Extracted data entries:
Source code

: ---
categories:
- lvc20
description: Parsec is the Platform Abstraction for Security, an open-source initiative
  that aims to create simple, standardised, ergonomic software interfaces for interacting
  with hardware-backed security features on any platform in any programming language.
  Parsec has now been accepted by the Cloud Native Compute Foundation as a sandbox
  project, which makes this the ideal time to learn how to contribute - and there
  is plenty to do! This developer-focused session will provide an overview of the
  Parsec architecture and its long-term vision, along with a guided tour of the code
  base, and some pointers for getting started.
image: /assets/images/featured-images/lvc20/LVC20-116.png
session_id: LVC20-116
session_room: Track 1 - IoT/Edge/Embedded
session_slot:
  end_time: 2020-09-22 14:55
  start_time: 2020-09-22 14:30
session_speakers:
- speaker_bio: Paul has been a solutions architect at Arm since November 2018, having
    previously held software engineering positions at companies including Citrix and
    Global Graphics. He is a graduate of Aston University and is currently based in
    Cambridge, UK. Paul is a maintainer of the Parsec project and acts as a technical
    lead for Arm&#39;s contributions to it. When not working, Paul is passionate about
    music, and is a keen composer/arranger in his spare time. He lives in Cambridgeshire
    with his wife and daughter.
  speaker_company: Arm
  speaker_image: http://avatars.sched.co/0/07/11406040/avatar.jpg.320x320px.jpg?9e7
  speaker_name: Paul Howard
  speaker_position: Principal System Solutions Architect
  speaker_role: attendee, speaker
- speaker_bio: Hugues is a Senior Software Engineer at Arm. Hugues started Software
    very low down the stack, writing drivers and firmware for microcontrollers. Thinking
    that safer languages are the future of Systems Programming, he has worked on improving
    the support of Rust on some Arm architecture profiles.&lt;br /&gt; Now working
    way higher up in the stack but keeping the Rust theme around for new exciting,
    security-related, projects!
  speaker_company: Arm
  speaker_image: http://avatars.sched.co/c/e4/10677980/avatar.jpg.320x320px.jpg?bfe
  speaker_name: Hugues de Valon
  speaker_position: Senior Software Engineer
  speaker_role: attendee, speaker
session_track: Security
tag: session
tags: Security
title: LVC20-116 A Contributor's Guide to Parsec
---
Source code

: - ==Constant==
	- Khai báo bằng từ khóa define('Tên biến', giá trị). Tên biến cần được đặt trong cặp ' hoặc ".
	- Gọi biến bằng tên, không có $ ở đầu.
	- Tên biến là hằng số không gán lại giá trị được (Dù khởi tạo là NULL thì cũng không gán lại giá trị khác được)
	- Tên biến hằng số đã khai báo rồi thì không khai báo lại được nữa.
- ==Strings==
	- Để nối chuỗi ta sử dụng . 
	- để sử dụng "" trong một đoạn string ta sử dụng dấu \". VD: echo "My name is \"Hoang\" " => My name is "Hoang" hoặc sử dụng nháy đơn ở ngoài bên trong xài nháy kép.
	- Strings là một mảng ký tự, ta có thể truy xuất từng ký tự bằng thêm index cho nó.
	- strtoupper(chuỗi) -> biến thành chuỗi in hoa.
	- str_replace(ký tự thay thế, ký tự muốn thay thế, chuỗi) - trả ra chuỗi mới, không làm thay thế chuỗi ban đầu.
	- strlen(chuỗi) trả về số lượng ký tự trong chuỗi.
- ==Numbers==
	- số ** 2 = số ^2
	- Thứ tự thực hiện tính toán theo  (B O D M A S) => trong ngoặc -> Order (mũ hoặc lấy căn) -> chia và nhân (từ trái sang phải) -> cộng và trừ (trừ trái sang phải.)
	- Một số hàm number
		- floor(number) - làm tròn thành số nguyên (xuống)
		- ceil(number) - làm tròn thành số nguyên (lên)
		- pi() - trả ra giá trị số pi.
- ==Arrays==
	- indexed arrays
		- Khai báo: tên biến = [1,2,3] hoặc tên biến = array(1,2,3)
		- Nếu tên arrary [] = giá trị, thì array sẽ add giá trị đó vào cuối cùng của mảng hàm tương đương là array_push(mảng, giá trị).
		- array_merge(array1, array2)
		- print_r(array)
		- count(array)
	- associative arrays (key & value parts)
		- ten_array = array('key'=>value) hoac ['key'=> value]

• Work to be completed
Write down every entry exactly.

• Reply
Source code

: ---
categories:
- lvc20
description: Parsec is the Platform Abstraction for Security, an open-source initiative
  that aims to create simple, standardised, ergonomic software interfaces for interacting
  with hardware-backed security features on any platform in any programming language.
  Parsec has now been accepted by the Cloud Native Compute Foundation as a sandbox
  project, which makes this the ideal time to learn how to contribute - and there
  is plenty to do! This developer-focused session will provide an overview of the
  Parsec architecture and its long-term vision, along with a guided tour of the code
  base, and some pointers for getting started.
image: /assets/images/featured-images/lvc20/LVC20-116.png
session_id: LVC20-116
session_room: Track 1 - IoT/Edge/Embedded
session_slot:
  end_time: 2020-09-22 14:55
  start_time: 2020-09-22 14:30
session_speakers:
- speaker_bio: Paul has been a solutions architect at Arm since November 2018, having
    previously held software engineering positions at companies including Citrix and
    Global Graphics. He is a graduate of Aston University and is currently based in
    Cambridge, UK. Paul is a maintainer of the Parsec project and acts as a technical
    lead for Arm&#39;s contributions to it. When not working, Paul is passionate about
    music, and is a keen composer/arranger in his spare time. He lives in Cambridgeshire
    with his wife and daughter.
  speaker_company: Arm
  speaker_image: http://avatars.sched.co/0/07/11406040/avatar.jpg.320x320px.jpg?9e7
  speaker_name: Paul Howard
  speaker_position: Principal System Solutions Architect
  speaker_role: attendee, speaker
- speaker_bio: Hugues is a Senior Software Engineer at Arm. Hugues started Software
    very low down the stack, writing drivers and firmware for microcontrollers. Thinking
    that safer languages are the future of Systems Programming, he has worked on improving
    the support of Rust on some Arm architecture profiles.&lt;br /&gt; Now working
    way higher up in the stack but keeping the Rust theme around for new exciting,
    security-related, projects!
  speaker_company: Arm
  speaker_image: http://avatars.sched.co/c/e4/10677980/avatar.jpg.320x320px.jpg?bfe
  speaker_name: Hugues de Valon
  speaker_position: Senior Software Engineer
  speaker_role: attendee, speaker
session_track: Security
tag: session
tags: Security
title: LVC20-116 A Contributor's Guide to Parsec
---
Source code

: - ==Constant==
	- Khai báo bằng từ khóa define('Tên biến', giá trị). Tên biến cần được đặt trong cặp ' hoặc ".
	- Gọi biến bằng tên, không có $ ở đầu.
	- Tên biến là hằng số không gán lại giá trị được (Dù khởi tạo là NULL thì cũng không gán lại giá trị khác được)
	- Tên biến hằng số đã khai báo rồi thì không khai báo lại được nữa.
- ==Strings==
	- Để nối chuỗi ta sử dụng . 
	- để sử dụng "" trong một đoạn string ta sử dụng dấu \". VD: echo "My name is \"Hoang\" " => My name is "Hoang" hoặc sử dụng nháy đơn ở ngoài bên trong xài nháy kép.
	- Strings là một mảng ký tự, ta có thể truy xuất từng ký tự bằng thêm index cho nó.
	- strtoupper(chuỗi) -> biến thành chuỗi in hoa.
	- str_replace(ký tự thay thế, ký tự muốn thay thế, chuỗi) - trả ra chuỗi mới, không làm thay thế chuỗi ban đầu.
	- strlen(chuỗi) trả về số lượng ký tự trong chuỗi.
- ==Numbers==
	- số ** 2 = số ^2
	- Thứ tự thực hiện tính toán theo  (B O D M A S) => trong ngoặc -> Order (mũ hoặc lấy căn) -> chia và nhân (từ trái sang phải) -> cộng và trừ (trừ trái sang phải.)
	- Một số hàm number
		- floor(number) - làm tròn thành số nguyên (xuống)
		- ceil(number) - làm tròn thành số nguyên (lên)
		- pi() - trả ra giá trị số pi.
- ==Arrays==
	- indexed arrays
		- Khai báo: tên biến = [1,2,3] hoặc tên biến = array(1,2,3)
		- Nếu tên arrary [] = giá trị, thì array sẽ add giá trị đó vào cuối cùng của mảng hàm tương đương là array_push(mảng, giá trị).
		- array_merge(array1, array2)
		- print_r(array)
		- count(array)
	- associative arrays (key & value parts)
		- ten_array = array('key'=>value) hoac ['key'=> value]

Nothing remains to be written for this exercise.